= George Sewell (physician) =

English physician and poet

George Sewell (died 1726) was an English physician and poet, known as a controversialist and hack writer.

==Life==
Born at Windsor, George Sewell was the eldest son of John Sewell, treasurer and chapter-clerk to the dean and canons of Windsor. He was educated at Eton College: his poem of The Favorite, a simile embodies reminiscences of his Eton life. He then went to Peterhouse, Cambridge, and graduated B.A. in 1709; for a time he studied medicine under Hermann Boerhaave at the University of Leiden, and about July 1725 he took the degree of M.D. at the University of Edinburgh.

Sewell practised at first in London, but little success. He then moved to Hampstead, but encountered competition from other physicians. Under financial pressure he became a booksellers' hack, publishing numerous poems, translations, and political and other pamphlets.

Sewell died of consumption at Hampstead, in poverty, on 8 February 1726. On 12 February he was given a pauper's funeral.

==Works==
In early life Sewell inclined to Toryism, and was a bitter critic of Gilbert Burnet, whom he attacked in five pamphlets (1713–1715). His animosity extended to the bishop's son, Thomas Burnet (1694–1753), and he brought out anonymously in 1715 a satirical True Account of the Life and Writings of Thomas Burnet. Sewell also wrote in the Tory interest Remarks upon a Pamphlet intituled [Observations upon the State of the Nation] (anon.) 1713 (3rd edit., 1714); and Schism destructive of the Government: a Defense of the Bill for preventing the Growth of Schism; 2nd edit. 1714, in which he answered the arguments of Sir Richard Steele.

Afterwards Sewell attached himself to Sir Robert Walpole, and issued The Resigners vindicated: by a Gentleman, 1718. It went through four editions in that year, and was succeeded by The Resigners, Part ii. and last, 1718.

Sewell's best-known literary work was his Tragedy of Sir Walter Raleigh, as it is acted at the Theatre in Lincoln's Inn Fields, 1719; 5th edit. with a new scene (and prefatory verses from Amhurst and others), 1722; 6th edit. 1745. The author traded on the national hatred of Spain. James Quin played the part of the hero in this piece, which was produced on 16 January 1719, and was often repeated. It was revived for one night at Drury Lane, 14 December 1789.

Sewell contrived to link his name with those of many prominent writers of this period. Verses by him are in Matthew Prior's Collection of Poems, 1709. He twice defended Joseph Addison's Cato in pamphlets issued in 1713 and 1716. He wrote the preface for Addison's Miscellanies in Verse and Prose, 1725, which include two translations by him (the Puppet-show, and The Barometer, pp. 29–32). A copy of verses by him was added to Sir Richard Steele's Recantation.

Sewell had a principal part in the fifth volume of The Tatler, sometimes called "The spurious Tatler", which was edited by William Harrison, and in the ninth or "spurious" volume of The Spectator. He wrote a Life and Character of John Philips (2nd edit. 1715; 3rd edit. 1720), which was also issued with the works of Philips, and down to 1760 was often reprinted. To Alexander Pope's edition of Shakespeare (1725) Sewell added a seventh volume.
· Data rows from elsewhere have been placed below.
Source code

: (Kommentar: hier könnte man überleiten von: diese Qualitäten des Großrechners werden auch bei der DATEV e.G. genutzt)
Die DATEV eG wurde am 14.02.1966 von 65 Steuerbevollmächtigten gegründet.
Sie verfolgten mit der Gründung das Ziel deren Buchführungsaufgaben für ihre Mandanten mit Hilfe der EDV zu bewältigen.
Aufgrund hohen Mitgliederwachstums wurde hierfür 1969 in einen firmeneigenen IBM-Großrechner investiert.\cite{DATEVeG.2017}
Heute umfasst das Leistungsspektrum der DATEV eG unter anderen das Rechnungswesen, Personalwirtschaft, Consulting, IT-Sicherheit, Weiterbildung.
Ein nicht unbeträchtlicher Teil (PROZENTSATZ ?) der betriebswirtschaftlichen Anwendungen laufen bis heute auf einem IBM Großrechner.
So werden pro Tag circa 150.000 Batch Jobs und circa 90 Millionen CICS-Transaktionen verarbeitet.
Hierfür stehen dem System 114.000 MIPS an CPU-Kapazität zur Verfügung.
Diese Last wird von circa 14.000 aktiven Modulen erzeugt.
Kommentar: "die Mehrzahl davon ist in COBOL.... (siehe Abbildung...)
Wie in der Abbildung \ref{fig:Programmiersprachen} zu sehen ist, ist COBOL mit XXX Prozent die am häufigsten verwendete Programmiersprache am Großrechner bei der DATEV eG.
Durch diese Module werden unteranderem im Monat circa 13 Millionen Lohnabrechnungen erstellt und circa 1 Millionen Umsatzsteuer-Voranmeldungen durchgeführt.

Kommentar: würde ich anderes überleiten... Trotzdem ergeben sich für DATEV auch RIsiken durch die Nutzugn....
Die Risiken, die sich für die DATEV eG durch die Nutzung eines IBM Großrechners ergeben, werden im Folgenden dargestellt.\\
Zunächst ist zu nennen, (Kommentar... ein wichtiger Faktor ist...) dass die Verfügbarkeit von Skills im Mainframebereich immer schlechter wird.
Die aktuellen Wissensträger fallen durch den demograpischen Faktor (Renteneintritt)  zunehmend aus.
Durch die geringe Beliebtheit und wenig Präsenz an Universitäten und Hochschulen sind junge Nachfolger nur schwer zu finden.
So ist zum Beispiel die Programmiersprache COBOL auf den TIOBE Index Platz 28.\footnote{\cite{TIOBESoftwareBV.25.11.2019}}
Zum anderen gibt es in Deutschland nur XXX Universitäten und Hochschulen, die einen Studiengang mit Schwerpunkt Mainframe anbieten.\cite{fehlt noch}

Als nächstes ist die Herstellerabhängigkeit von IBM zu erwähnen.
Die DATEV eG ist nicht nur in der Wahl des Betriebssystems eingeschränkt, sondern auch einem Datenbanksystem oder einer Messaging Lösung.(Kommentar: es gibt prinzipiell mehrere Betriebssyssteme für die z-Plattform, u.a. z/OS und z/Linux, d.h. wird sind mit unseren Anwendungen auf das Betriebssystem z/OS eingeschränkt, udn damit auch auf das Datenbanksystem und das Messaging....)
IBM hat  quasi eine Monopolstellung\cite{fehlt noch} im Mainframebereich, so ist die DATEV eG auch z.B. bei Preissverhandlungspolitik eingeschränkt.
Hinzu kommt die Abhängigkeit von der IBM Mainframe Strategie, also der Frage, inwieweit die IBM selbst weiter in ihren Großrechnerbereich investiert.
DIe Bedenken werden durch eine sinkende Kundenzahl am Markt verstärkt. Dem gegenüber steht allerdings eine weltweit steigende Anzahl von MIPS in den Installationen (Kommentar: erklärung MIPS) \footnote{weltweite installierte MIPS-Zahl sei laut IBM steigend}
To George Cheyne's History of Himself (1743, pp. 44–49) was added Sewell's account of Archibald Pitcairne, of whose Dissertationes medicae Sewell issued a translation with John Theophilus Desaguliers in 1717. He assisted in the translation of Ovid's Metamorphoses (1717), which was projected in competition with that of Samuel Garth, even if Sewell addressed him as "his dear friend" in a poem in his New Collection (anon.), 1720. He contributed to, and probably supervised, a volume of Sacred Miscellanies (circa 1713), and he prepared in 1717 an edition of the Poems of Henry Howard, Earl of Surrey.

Others publications were:

- The Patriot: a Poem. Inscribed to Robert, Earl of Oxford, 1712; in his Posthumous Works (1728) the name of the representative patriot was changed (from Robert Harley) to Walpole.
- An Epistle from Sempronia to Cethegus, with Reply (anon.), 1713: a satire on the Duke and Duchess of Marlborough.
- The Proclamation of Cupid, or a Defence of Women: a Poem from Chaucer, 1718, reprinted in A new Collection.
- Poems on several Occasions, 1719.
- A new Collection of original Poems (anon.), 1720.

Posthumous were: Tragedy of King Richard I, Essays and Poems, 1728; edited by his brother, Gregory Sewell. Some of his poems are in John Nichols's Collection, and in Bell's Fugitive Poetry. Long letters to and from him are in the correspondence of John Dennis (1721), and in the works of Aaron Hill (1753). His own verses, prophetic of his death, are cited in Thomas Campbell's Specimens of the British Poets (1841, p. 345).